I'm glad to here you are still in the best of spirits, and all the others are well too.
this is awesome.
nice poem. you did a lovely job creating this image-- i feel it.
i have a couple suggestions but you may not want them, it is number 1
after all. ;)
I find this difficult to understand completely. Apparently I'm the only one. Third paragraph specifically.
Hi Jen, if they have anything to do with your prawns and fanny, fire at will.
(i liked your mike rowe poem ;-o)
Rocket, I have tried to change the third around but the poem was for a friend and I'm sure he doesn't even really get it. I have a tendency to write for myself.
deserves top rated.
beautiful. lovely poem. thanks.

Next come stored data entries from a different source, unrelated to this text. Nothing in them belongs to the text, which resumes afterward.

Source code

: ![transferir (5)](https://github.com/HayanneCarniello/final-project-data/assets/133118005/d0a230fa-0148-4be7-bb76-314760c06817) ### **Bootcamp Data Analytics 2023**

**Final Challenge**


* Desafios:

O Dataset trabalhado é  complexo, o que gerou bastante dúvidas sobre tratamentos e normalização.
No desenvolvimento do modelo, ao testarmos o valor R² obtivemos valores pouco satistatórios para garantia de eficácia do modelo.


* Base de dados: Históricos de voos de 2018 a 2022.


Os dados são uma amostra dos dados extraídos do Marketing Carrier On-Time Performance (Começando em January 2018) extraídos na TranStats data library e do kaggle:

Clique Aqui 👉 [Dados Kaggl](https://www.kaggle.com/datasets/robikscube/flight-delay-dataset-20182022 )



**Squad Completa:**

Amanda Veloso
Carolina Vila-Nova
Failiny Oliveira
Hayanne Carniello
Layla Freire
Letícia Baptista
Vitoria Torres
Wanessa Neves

Eugene
no offence m8 but SHUT UP its preety awsome ...but its not what im lookin for anyway lol
i thought i made a comment on this, guess not,
you had me at 320 sunflowers
lovely thang!! love it. im having probs with this expression "i sorted out" . .. . to my ear/mind . . . it compromises the following line to its detriment i think (sort of "thuggish" overtone to it, no? unless I googled wrong) . .. other than that. . . love it thanks !!
"i sorted out "= it was a shit tip unfit for weeds.
ghost, packet said 320 (which i thought was kinda cool)
they all spouted, Gave lots away in tiny pots.
thanks for reading.
it gave me heart murmurs and ants in my pants still my stomach feels so full i want to puke every time i hear about this fucking poem
^^ hu hu.
can write a thousand times of these when the heart falters. what's new?